Games in their current format are zero-sum. Gamers have to focus on a single game at a time and within that, they are forced to optimise on limited parameters. Users constantly have to trade between building wealth (through ownership of assets) or having fun. The quadrant below somewhat explains it. Limitations in present day gaming architecture would mean the most graphically intense games cannot be optimised for users moving assets all the time. Think about hits like Just Cause or GTA 5 - they are optimised to be visually appealing and fun. Not for customisation or asset ownership. Axie on the other hand allows asset ownership but limited customisability. The outlier here is Minecraft, where individuals can set up their own servers with its own variables and choose how it is run. At the extreme end of low ownership and low fun - you have taxes and grunt work. Both of which belong to the default game we find ourselves in. Real life.

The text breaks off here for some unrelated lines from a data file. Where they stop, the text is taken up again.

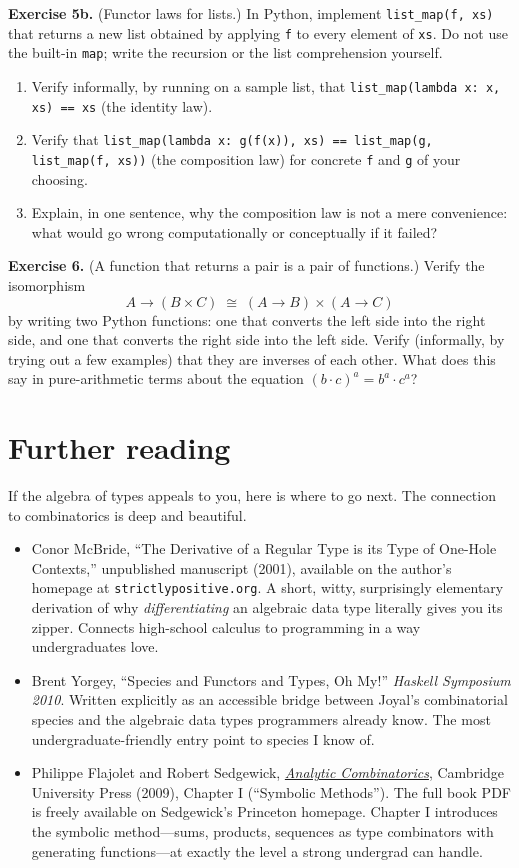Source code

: \documentclass[11pt]{article}
\begin{document}
\bigskip
\textbf{Exercise 5b.}\label{ex:ta:5b} (Functor laws for lists.) In Python, implement \texttt{list\_map(f, xs)} that returns a new list obtained by applying \texttt{f} to every element of \texttt{xs}. Do not use the built-in \texttt{map}; write the recursion or the list comprehension yourself.
\begin{enumerate}[label=(\alph*)]
  \item Verify informally, by running on a sample list, that \texttt{list\_map(lambda x: x, xs) == xs} (the identity law).
  \item Verify that \texttt{list\_map(lambda x: g(f(x)), xs) == list\_map(g, list\_map(f, xs))} (the composition law) for concrete \texttt{f} and \texttt{g} of your choosing.
  \item Explain, in one sentence, why the composition law is not a mere convenience: what would go wrong computationally or conceptually if it failed?
\end{enumerate}

\bigskip
\textbf{Exercise 6.}\label{ex:ta:6} (A function that returns a pair is a pair of functions.) Verify the isomorphism
\[
  A \to (B \times C) \;\cong\; (A \to B) \times (A \to C)
\]
by writing two Python functions: one that converts the left side into the right side, and one that converts the right side into the left side. Verify (informally, by trying out a few examples) that they are inverses of each other. What does this say in pure-arithmetic terms about the equation $(b \cdot c)^a = b^a \cdot c^a$?

\section*{Further reading}

If the algebra of types appeals to you, here is where to go next. The connection to combinatorics is deep and beautiful.

\begin{itemize}
  \item Conor McBride, ``The Derivative of a Regular Type is its Type of One-Hole Contexts,'' unpublished manuscript (2001), available on the author's homepage at \texttt{strictlypositive.org}. A short, witty, surprisingly elementary derivation of why \emph{differentiating} an algebraic data type literally gives you its zipper. Connects high-school calculus to programming in a way undergraduates love.
  \item Brent Yorgey, ``Species and Functors and Types, Oh My!'' \emph{Haskell Symposium 2010}. Written explicitly as an accessible bridge between Joyal's combinatorial species and the algebraic data types programmers already know. The most undergraduate-friendly entry point to species I know of.
  \item Philippe Flajolet and Robert Sedgewick, \emph{\href{https://ac.cs.princeton.edu/home/}{Analytic Combinatorics}}, Cambridge University Press (2009), Chapter I (``Symbolic Methods''). The full book PDF is freely available on Sedgewick's Princeton homepage. Chapter I introduces the symbolic method---sums, products, sequences as type combinators with generating functions---at exactly the level a strong undergrad can handle.
\end{itemize}
\end{document}
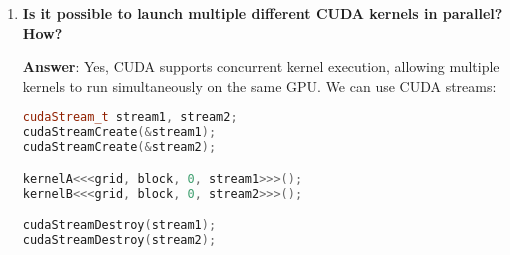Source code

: \begin{enumerate}[label=\Alph*.]
    \item \textcolor{Green3}{\textbf{
        Is it possible to launch multiple different CUDA kernels in parallel? How?
    }}

    \textbf{Answer}:  Yes, CUDA supports concurrent kernel execution, allowing multiple kernels to run simultaneously on the same GPU. We can use CUDA streams:
    \begin{lstlisting}[language=c++]
cudaStream_t stream1, stream2;
cudaStreamCreate(&stream1);
cudaStreamCreate(&stream2);

kernelA<<<grid, block, 0, stream1>>>();
kernelB<<<grid, block, 0, stream2>>>();

cudaStreamDestroy(stream1);
cudaStreamDestroy(stream2);\end{lstlisting}
\end{enumerate}

\newpage

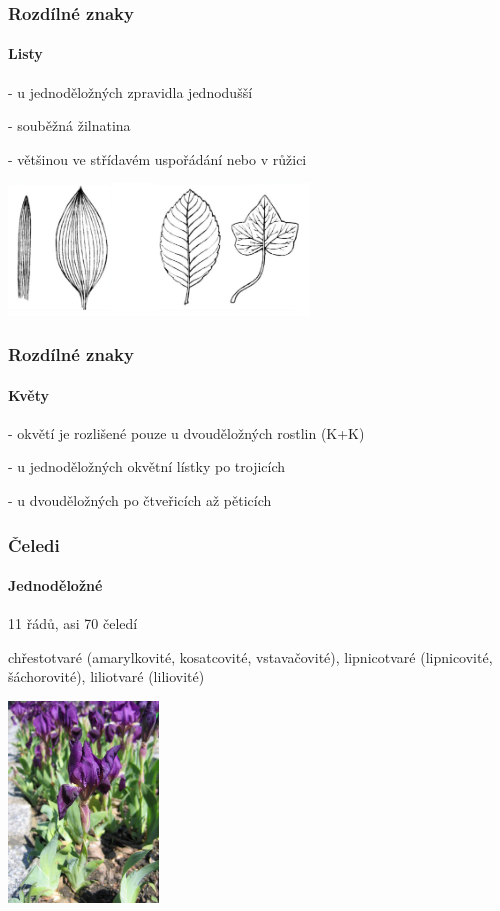 \documentclass{beamer}
\begin{document}
\begin{frame}
\frametitle{Rozdílné znaky}
	\framesubtitle{Listy}

- u jednoděložných zpravidla jednodušší

- souběžná žilnatina

- většinou ve střídavém uspořádání nebo v růžici

\begin{center}\includegraphics[width=8cm]{2.png}\end{center}

\end{frame}
\begin{frame}
\frametitle{Rozdílné znaky}
	\framesubtitle{Květy}

- okvětí je rozlišené pouze u dvouděložných rostlin (K+K)

- u jednoděložných okvětní lístky po trojicích

- u dvouděložných po čtveřicích až pěticích

\end{frame}
\begin{frame}
\frametitle{Čeledi}
	\framesubtitle{Jednoděložné}

11 řádů, asi 70 čeledí

chřestotvaré (amarylkovité, kosatcovité, vstavačovité),  lipnicotvaré (lipnicovité, šáchorovité), liliotvaré (liliovité)

\begin{center}\includegraphics[width=4cm]{800px-Iris_pumila_01.jpg}\end{center}
\end{frame}
\end{document}
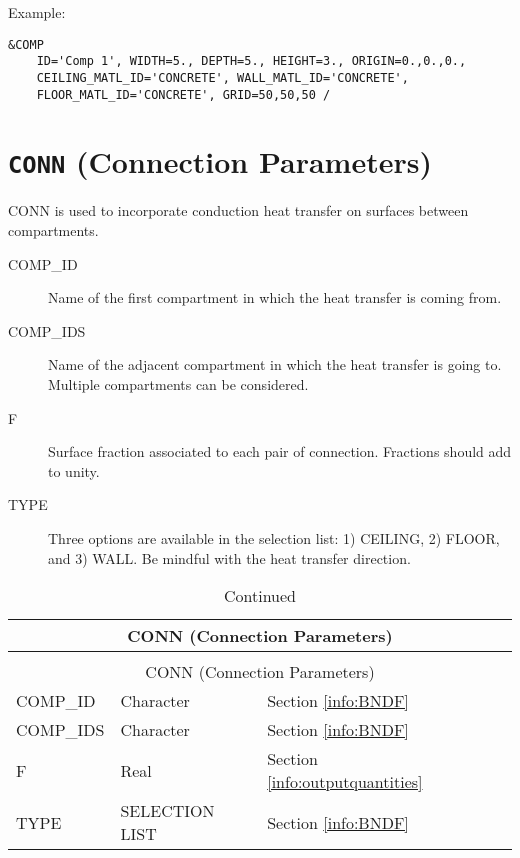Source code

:\noindent Example:
\begin{lstlisting}
&COMP 
	ID='Comp 1', WIDTH=5., DEPTH=5., HEIGHT=3., ORIGIN=0.,0.,0., 
	CEILING_MATL_ID='CONCRETE', WALL_MATL_ID='CONCRETE', 
	FLOOR_MATL_ID='CONCRETE', GRID=50,50,50 /
\end{lstlisting}

\vspace{\baselineskip}


\section{\texorpdfstring{{\tt CONN}}{CONN} (Connection Parameters)}

CONN is used to incorporate conduction heat transfer on surfaces between compartments.

\begin{adjustwidth}{1cm}{0cm}
\begin{description}
  \item[COMP\_ID] Name of the first compartment in which the heat transfer is coming from.
  \item[COMP\_IDS] Name of the adjacent compartment in which the heat transfer is going to. Multiple compartments can be considered.
  \item[F] Surface fraction associated to each pair of connection. Fractions should add to unity.
  \item[TYPE] Three options are available in the selection list: 1) CEILING, 2) FLOOR, and 3) WALL. Be mindful with the heat transfer direction.
\end{description}
\end{adjustwidth}

\vspace{\baselineskip}

\begin{longtable}{@{\extracolsep{\fill}}|l|l|l|l|l|}
\caption[Boundary file parameters ({\ct CONN} namelist group)]{For more information see Section~\ref{info:BNDF}.}
\label{tbl:CONN} \\
\hline
\multicolumn{5}{|c|}{{\ct CONN} (Connection Parameters)} \\
\hline \hline
\endfirsthead
\caption[]{Continued} \\
\hline
\multicolumn{5}{|c|}{{\ct CONN} (Connection Parameters)} \\
\hline \hline
\endhead
{\ct COMP\_ID}              & Character & Section \ref{info:BNDF}                 &           &  		\\ \hline
{\ct COMP\_IDS}              & Character & Section \ref{info:BNDF}                 &           &  		\\ \hline
{\ct F}             & Real      & Section \ref{info:outputquantities}     &           &                 \\ \hline
{\ct TYPE}        	    & {\ct SELECTION LIST} & Section \ref{info:BNDF}                 &           &                 \\ \hline
\end{longtable}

This is part of the reason why the trade-off matters so much. An individual choosing to have fun (in say GTA 5) may miss out on potential earnings from a play to earn game (like Axie). This is applicable to game design, too. The moment when income potential from a game beats real life wages is when users see it as an avenue to work instead of using it for leisure. Now, let's think of web3 games in context of Maslow’s hierarchy. I had earlier mentioned how a game is typically able to address multiple aspects of Maslow’s hierarchy. Present day play to earn economies focus excessively on generating income. To a point where some critics have begun calling grinding in P2E (Play-to-Earn) economy a bullshit job . The term is used to refer to work that does not contribute positively to a person’s growth and exists solely because it is not cost effective to be replaced by a machine… yet. While there is some logic to it, it is worth mentioning that P2E economies allow participants a better alternative than what is often easily available to them. If it is more cost effective to take a conventional job, it would simply be logical to do that instead of playing P2E games. Secondly, working in environments like those of Axie Infinity’s allows participants to pick up on the kind of soft skills needed to collaborate and coordinate in a digital first, remote work environment. Something traditional academia fails to do today. Thirdly, most people playing these games don’t start and end it with a single game. P2E economies are crucial, incentivised on-ramps for individuals to upskill and learn about alternative opportunities in the market. This is where a crucial rebrand is in the works. From play to earn to play and earn. Most web3 native games will evolve from being a single source of income to one that supplements other sources of income. A crucial component enabling that transition will be what is referred to as guilds.
Guilds & GameFi
Guilds are platforms for coordinating resources within games. In the context of web3 native games, they are socioeconomic platforms built atop DAOs. Certain games like Axie Infinity require the gamer to own a certain number of NFTs before they can play. There could be requirements of owning tokens too in some of the newer games that come to market. Guilds reduce the barrier to entry for a large number of new entrants in to the web3 gaming ecosystem by making it possible to game without owning the NFTs or tokens. How? Well, you see, there’s an entire industry built around “leasing” NFTs to individuals who then grind in terms of gaming in play to earn economies. The guild functions as a DAO that owns the NFTs, and tokens required to play. Individuals that find skilled gamers are referred to as managers. They are similar to scouts in the sporting world and receive a cut from revenue generated by gamers. The gamers in turn receive a portion of the token rewards that come from playing. This is a very rudimentary model used to accelerate adoption of P2E ecosystems.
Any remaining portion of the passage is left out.